China government recently issued additional fuel oil import quotas towards private entities, including independent refineries and traders, by 3 million tonnes, on the basis of 16.2 million tonnes released at the beginning of the year.
Unlike crude oil import quotas where each entity has a specific quota, the 165 entities enjoying fuel oil import quotas follow the principle of "first come, first claim". That is, the qualified private entity applies for the import quotas based on their demand as long as there are quotas left.
Up to now, there are 21 independent refineries in China enjoying the import quotas of both crude oil and fuel oil, whose combined crude oil import quotas exceeded 80 million tonnes/year.
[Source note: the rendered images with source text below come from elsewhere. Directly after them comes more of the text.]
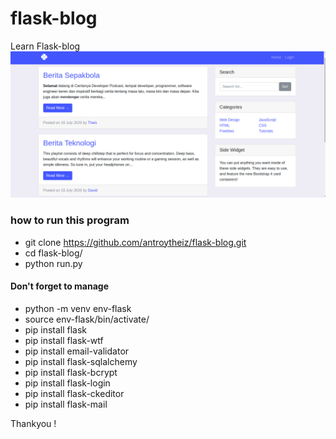 # flask-blog
Learn Flask-blog
![Result this Project!](/app/static/img/result-flask-blog.png)

### how to run this program

  * git clone https://github.com/antroytheiz/flask-blog.git
  * cd flask-blog/
  * python run.py 
  
  #### Don't forget to manage 
  * python -m venv env-flask
  * source env-flask/bin/activate/
  * pip install flask
  * pip install flask-wtf
  * pip install email-validator
  * pip install flask-sqlalchemy
  * pip install flask-bcrypt
  * pip install flask-login
  * pip install flask-ckeditor
  * pip install flask-mail
   
  
 Thankyou !
  
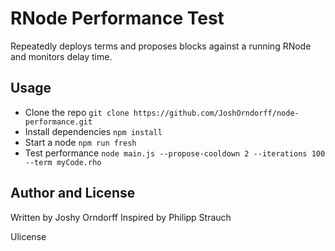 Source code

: # RNode Performance Test

Repeatedly deploys terms and proposes blocks against a running RNode and monitors delay time.

## Usage
* Clone the repo `git clone https://github.com/JoshOrndorff/node-performance.git`
* Install dependencies `npm install`
* Start a node `npm run fresh`
* Test performance `node main.js --propose-cooldown 2 --iterations 100 --term myCode.rho`

## Author and License
Written by Joshy Orndorff
Inspired by Philipp Strauch

Ulicense
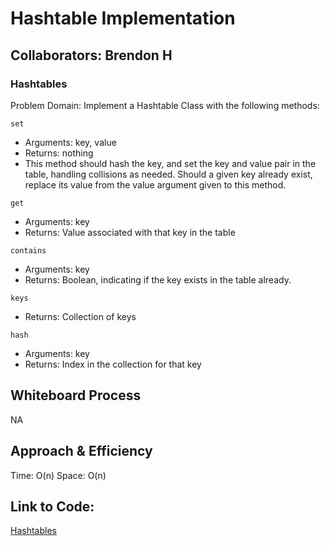 # Hashtable Implementation

## Collaborators: Brendon H
### Hashtables
Problem Domain:
Implement a Hashtable Class with the following methods:

`set`
 - Arguments: key, value
 - Returns: nothing
 - This method should hash the key, and set the key and value pair in the table, handling collisions as needed.
Should a given key already exist, replace its value from the value argument given to this method.

`get`
 - Arguments: key
 - Returns: Value associated with that key in the table

`contains`
 - Arguments: key
 - Returns: Boolean, indicating if the key exists in the table already.

`keys`
 - Returns: Collection of keys

`hash`
 - Arguments: key
 - Returns: Index in the collection for that key


## Whiteboard Process
NA

## Approach & Efficiency
Time: O(n)
Space: O(n)

## Link to Code:
[Hashtables](../../data_structures/hashtable.py)
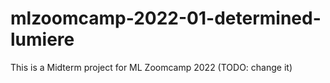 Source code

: # mlzoomcamp-2022-01-determined-lumiere
This is a Midterm project for ML Zoomcamp 2022 (TODO: change it)
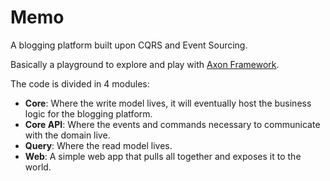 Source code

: # Memo

A blogging platform built upon CQRS and Event Sourcing.

Basically a playground to explore and play with [Axon Framework](http://www.axonframework.org).

The code is divided in 4 modules:
* **Core**: Where the write model lives, it will eventually host the business logic for the blogging platform.
* **Core API**: Where the events and commands necessary to communicate with the domain live.
* **Query**: Where the read model lives.
* **Web**: A simple web app that pulls all together and exposes it to the world.
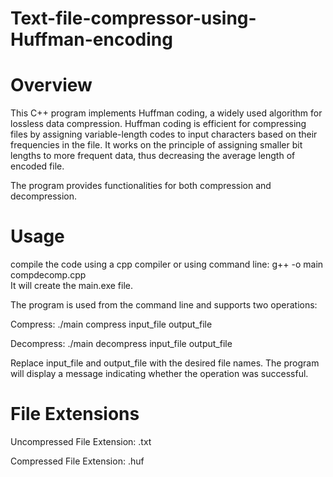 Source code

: # Text-file-compressor-using-Huffman-encoding

# Overview
This C++ program implements Huffman coding, a widely used algorithm for lossless data compression. Huffman coding is efficient for compressing files by assigning variable-length codes to input characters based on their frequencies in the file. It works on the principle of assigning smaller bit lengths to more frequent data, thus decreasing the average length of encoded file.

The program provides functionalities for both compression and decompression.

# Usage
compile the code using a cpp compiler or using command line: g++ -o main compdecomp.cpp    
It will create the main.exe file.

The program is used from the command line and supports two operations:

Compress:
./main compress input_file output_file

Decompress:
./main decompress input_file output_file


Replace input_file and output_file with the desired file names. The program will display a message indicating whether the operation was successful.

# File Extensions
Uncompressed File Extension: .txt

Compressed File Extension: .huf






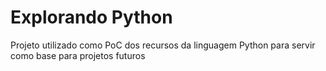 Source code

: # Explorando Python
Projeto utilizado como PoC dos recursos da linguagem Python para servir como base para projetos futuros
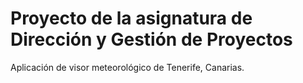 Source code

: # Proyecto de la asignatura de Dirección y Gestión de Proyectos

Aplicación de visor meteorológico de Tenerife, Canarias.
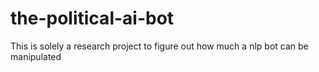 # the-political-ai-bot
This is solely a research project to figure out how much a nlp bot can be manipulated
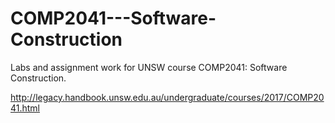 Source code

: # COMP2041---Software-Construction
 Labs and assignment work for UNSW course COMP2041: Software Construction.
 
 http://legacy.handbook.unsw.edu.au/undergraduate/courses/2017/COMP2041.html
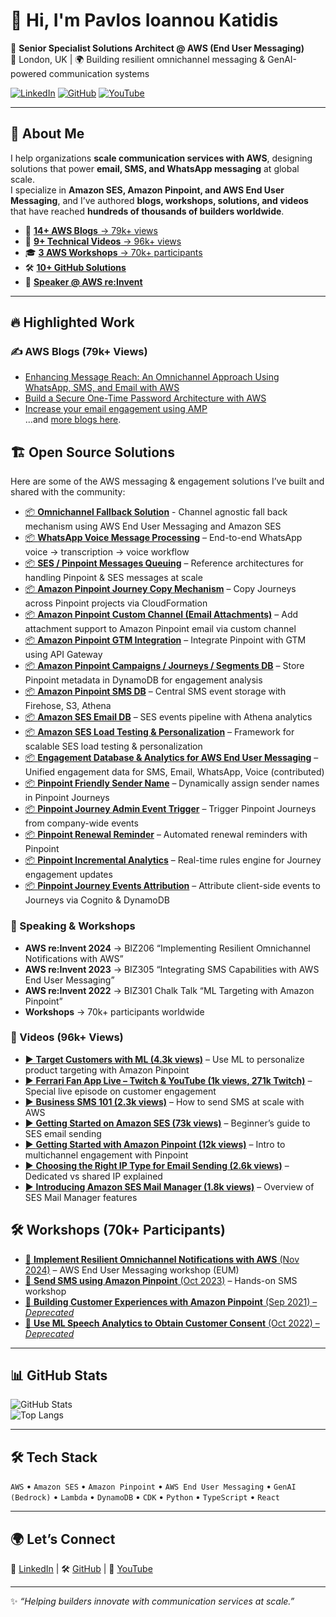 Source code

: # 👋 Hi, I'm Pavlos Ioannou Katidis

🚀 **Senior Specialist Solutions Architect @ AWS (End User Messaging)**  
📍 London, UK | 🌍 Building resilient omnichannel messaging & GenAI-powered communication systems  

[![LinkedIn](https://img.shields.io/badge/LinkedIn-Connect-blue?style=for-the-badge&logo=linkedin)](https://www.linkedin.com/in/pavlos-ioannou-katidis/) 
[![GitHub](https://img.shields.io/badge/GitHub-Follow-black?style=for-the-badge&logo=github)](https://github.com/Pioank) 
[![YouTube](https://img.shields.io/badge/YouTube-Watch-red?style=for-the-badge&logo=youtube)](https://www.youtube.com/results?search_query=amazon+ses+pinpoint+pavlos)

---

## 🌟 About Me

I help organizations **scale communication services with AWS**, designing solutions that power **email, SMS, and WhatsApp messaging** at global scale.  
I specialize in **Amazon SES, Amazon Pinpoint, and AWS End User Messaging**, and I’ve authored **blogs, workshops, solutions, and videos** that have reached **hundreds of thousands of builders worldwide**.  

- 📝 [**14+ AWS Blogs** → 79k+ views](#-aws-blogs-79k-views)  
- 🎥 [**9+ Technical Videos** → 96k+ views](#-videos-96k-views)  
- 🎓 [**3 AWS Workshops** → 70k+ participants](#-workshops-70k-participants)  
- 🛠️ [**10+ GitHub Solutions**](#-open-source-solutions)  
- 🎤 [**Speaker @ AWS re:Invent**](#-speaking--workshops)    

---

## 🔥 Highlighted Work

### ✍️ AWS Blogs (79k+ Views)
- [Enhancing Message Reach: An Omnichannel Approach Using WhatsApp, SMS, and Email with AWS](https://aws.amazon.com/blogs/messaging-and-targeting/enhancing-message-reach-an-omnichannel-approach-using-whatsapp-sms-and-email-with-aws/)  
- [Build a Secure One-Time Password Architecture with AWS](https://aws.amazon.com/blogs/messaging-and-targeting/build-a-secure-one-time-password-architecture-with-aws/)  
- [Increase your email engagement using AMP](https://aws.amazon.com/blogs/messaging-and-targeting/increase-your-email-engagement-using-amp/)  
…and [more blogs here](https://aws.amazon.com/blogs/messaging-and-targeting/author/pavlosik/).

## 🏗️ Open Source Solutions

Here are some of the AWS messaging & engagement solutions I’ve built and shared with the community:

- [📦 **Omnichannel Fallback Solution**](https://github.com/aws-samples/omnichannel-fallback-messaging) - Channel agnostic fall back mechanism using AWS End User Messaging and Amazon SES
- [📦 **WhatsApp Voice Message Processing**](https://github.com/Pioank/aws-eum-whatsapp-voice-to-voice-messaging) – End-to-end WhatsApp voice → transcription → voice workflow
- [📦 **SES / Pinpoint Messages Queuing**](https://github.com/Pioank/communication-developer-services-reference-architectures) – Reference architectures for handling Pinpoint & SES messages at scale
- [📦 **Amazon Pinpoint Journey Copy Mechanism**](https://github.com/Pioank/pinpoint-journey-copy-mechanism) – Copy Journeys across Pinpoint projects via CloudFormation
- [📦 **Amazon Pinpoint Custom Channel (Email Attachments)**](https://github.com/Pioank/pinpoint-custom-channel-email-attachments) – Add attachment support to Amazon Pinpoint email via custom channel
- [📦 **Amazon Pinpoint GTM Integration**](https://github.com/Pioank/pinpoint-gtm-connector) – Integrate Pinpoint with GTM using API Gateway
- [📦 **Amazon Pinpoint Campaigns / Journeys / Segments DB**](https://github.com/Pioank/pinpoint-resources-metadata-db) – Store Pinpoint metadata in DynamoDB for engagement analysis
- [📦 **Amazon Pinpoint SMS DB**](https://github.com/Pioank/aws-eum-sms-db) – Central SMS event storage with Firehose, S3, Athena
- [📦 **Amazon SES Email DB**](https://github.com/Pioank/ses-event-db) – SES events pipeline with Athena analytics
- [📦 **Amazon SES Load Testing & Personalization**](https://github.com/Pioank/load-testing-sample-amazon-ses) – Framework for scalable SES load testing & personalization
- [📦 **Engagement Database & Analytics for AWS End User Messaging**](https://github.com/Pioank/Engagement-Database-And-Analytics-Sample-For-End-User-Messaging-And-SES) – Unified engagement data for SMS, Email, WhatsApp, Voice (contributed)
- [📦 **Pinpoint Friendly Sender Name**](https://github.com/Pioank/pinpoint-friendly-sender-name) – Dynamically assign sender names in Pinpoint Journeys
- [📦 **Pinpoint Journey Admin Event Trigger**](https://github.com/Pioank/pinpoint-journeys-adminevent-trigger) – Trigger Pinpoint Journeys from company-wide events
- [📦 **Pinpoint Renewal Reminder**](https://github.com/Pioank/pinpoint-renewal-reminder) – Automated renewal reminders with Pinpoint
- [📦 **Pinpoint Incremental Analytics**](https://github.com/Pioank/pinpoint-incremental-analytics) – Real-time rules engine for Journey engagement updates
- [📦 **Pinpoint Journey Events Attribution**](https://github.com/Pioank/pinpoint-journey-events-attribution) – Attribute client-side events to Journeys via Cognito & DynamoDB

### 🎤 Speaking & Workshops
- **AWS re:Invent 2024** → BIZ206 “Implementing Resilient Omnichannel Notifications with AWS”  
- **AWS re:Invent 2023** → BIZ305 “Integrating SMS Capabilities with AWS End User Messaging”  
- **AWS re:Invent 2022** → BIZ301 Chalk Talk “ML Targeting with Amazon Pinpoint”  
- **Workshops** → 70k+ participants worldwide  

### 🎥 Videos (96k+ Views)

- [▶️ **Target Customers with ML (4.3k views)**](https://www.youtube.com/watch?v=Fy9_Narfpf0&t=9s) – Use ML to personalize product targeting with Amazon Pinpoint  
- [▶️ **Ferrari Fan App Live – Twitch & YouTube (1k views, 271k Twitch)**](https://www.youtube.com/watch?v=-YP_cdKK6ME) – Special live episode on customer engagement  
- [▶️ **Business SMS 101 (2.3k views)**](https://www.youtube.com/watch?v=SB_HI2-G5r4) – How to send SMS at scale with AWS  
- [▶️ **Getting Started on Amazon SES (73k views)**](https://www.youtube.com/watch?v=4pHhz6YL45I) – Beginner’s guide to SES email sending  
- [▶️ **Getting Started with Amazon Pinpoint (12k views)**](https://www.youtube.com/watch?v=Mj-L6ziiBsw) – Intro to multichannel engagement with Pinpoint  
- [▶️ **Choosing the Right IP Type for Email Sending (2.6k views)**](https://www.youtube.com/watch?v=-zs0-bKvkTo) – Dedicated vs shared IP explained  
- [▶️ **Introducing Amazon SES Mail Manager (1.8k views)**](https://www.youtube.com/watch?v=WWNMk08fhN8) – Overview of SES Mail Manager features  

## 🛠️ Workshops (70k+ Participants)

- [📝 **Implement Resilient Omnichannel Notifications with AWS** (Nov 2024)](https://catalog.workshops.aws/omnichannel-fallback-messaging/en-US) – AWS End User Messaging workshop (EUM)  
- [📝 **Send SMS using Amazon Pinpoint** (Oct 2023)](https://catalog.workshops.aws/build-sms-program/en-US) – Hands-on SMS workshop  
- [📝 **Building Customer Experiences with Amazon Pinpoint** (Sep 2021) – *Deprecated*](https://catalog.workshops.aws/amazon-pinpoint-customer-experience)  
- [📝 **Use ML Speech Analytics to Obtain Customer Consent** (Oct 2022) – *Deprecated*](https://catalog.workshops.aws/amazon-connect-pinpoint-customer-consent/en-US)  

---

## 📊 GitHub Stats

![GitHub Stats](https://github-readme-stats.vercel.app/api?username=Pioank&show_icons=true&theme=tokyonight)  
![Top Langs](https://github-readme-stats.vercel.app/api/top-langs/?username=Pioank&layout=compact&hide=html,css&langs_count=8&size_weight=0.5&count_weight=0.5&theme=tokyonight&cache_seconds=1800)

---

## 🛠️ Tech Stack

`AWS` • `Amazon SES` • `Amazon Pinpoint` • `AWS End User Messaging` • `GenAI (Bedrock)` • `Lambda` • `DynamoDB` • `CDK` • `Python` • `TypeScript` • `React`

---

## 🌍 Let’s Connect
💼 [LinkedIn](https://www.linkedin.com/in/pavlos-ioannou-katidis/) | 🛠️ [GitHub](https://github.com/Pioank) | 🎥 [YouTube](https://www.youtube.com/results?search_query=amazon+ses+pinpoint+pavlos)

---
✨ _“Helping builders innovate with communication services at scale.”_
Nevertheless, independent refineries without fuel oil import quotas could still obtain imported fuel oil with the help of other qualified refineries.
Source: Mysteel OilChem
In addition, there are also independent refineries, some of which are refineries producing primarily bitumen, having fuel oil import quotas only, and there combined CDU capacity is more than 15 million tonnes/year.
Source: Mysteel OilChem
While imported fuel oil was mainly used as bunker oil in the previous years, the situation was quite different in 2023.
Looking back on the first half, the fuel oil became quite popular as an alternative feedstock of refineries when the imports of bitumen mixtures were restricted due to more stringent customs requirements, in addition to insufficient crude oil import quotas compared with refineries' feedstock demand.
The arrivals of fuel oil at ports in Shandong Province and Tianjin City as feedstock were close to 11 million tonnes over January-November 2023, against merely 1.13 million tonnes in the same period last year.
Source: Mysteel OilChem
Therefore, the fuel oil import quotas for private entities were almost used up as early as in October, which prompted the government to issue additional quotas to answer the independent refineries' rigid demand, per OilChem estimation.
Looking ahead over 2024, it is believed that fuel oil will become an increasingly important alternative feedstock on the backdrop of supply uncertainties of bitumen mixtures induced by US policy, as well as robust demand of domestic independent refineries.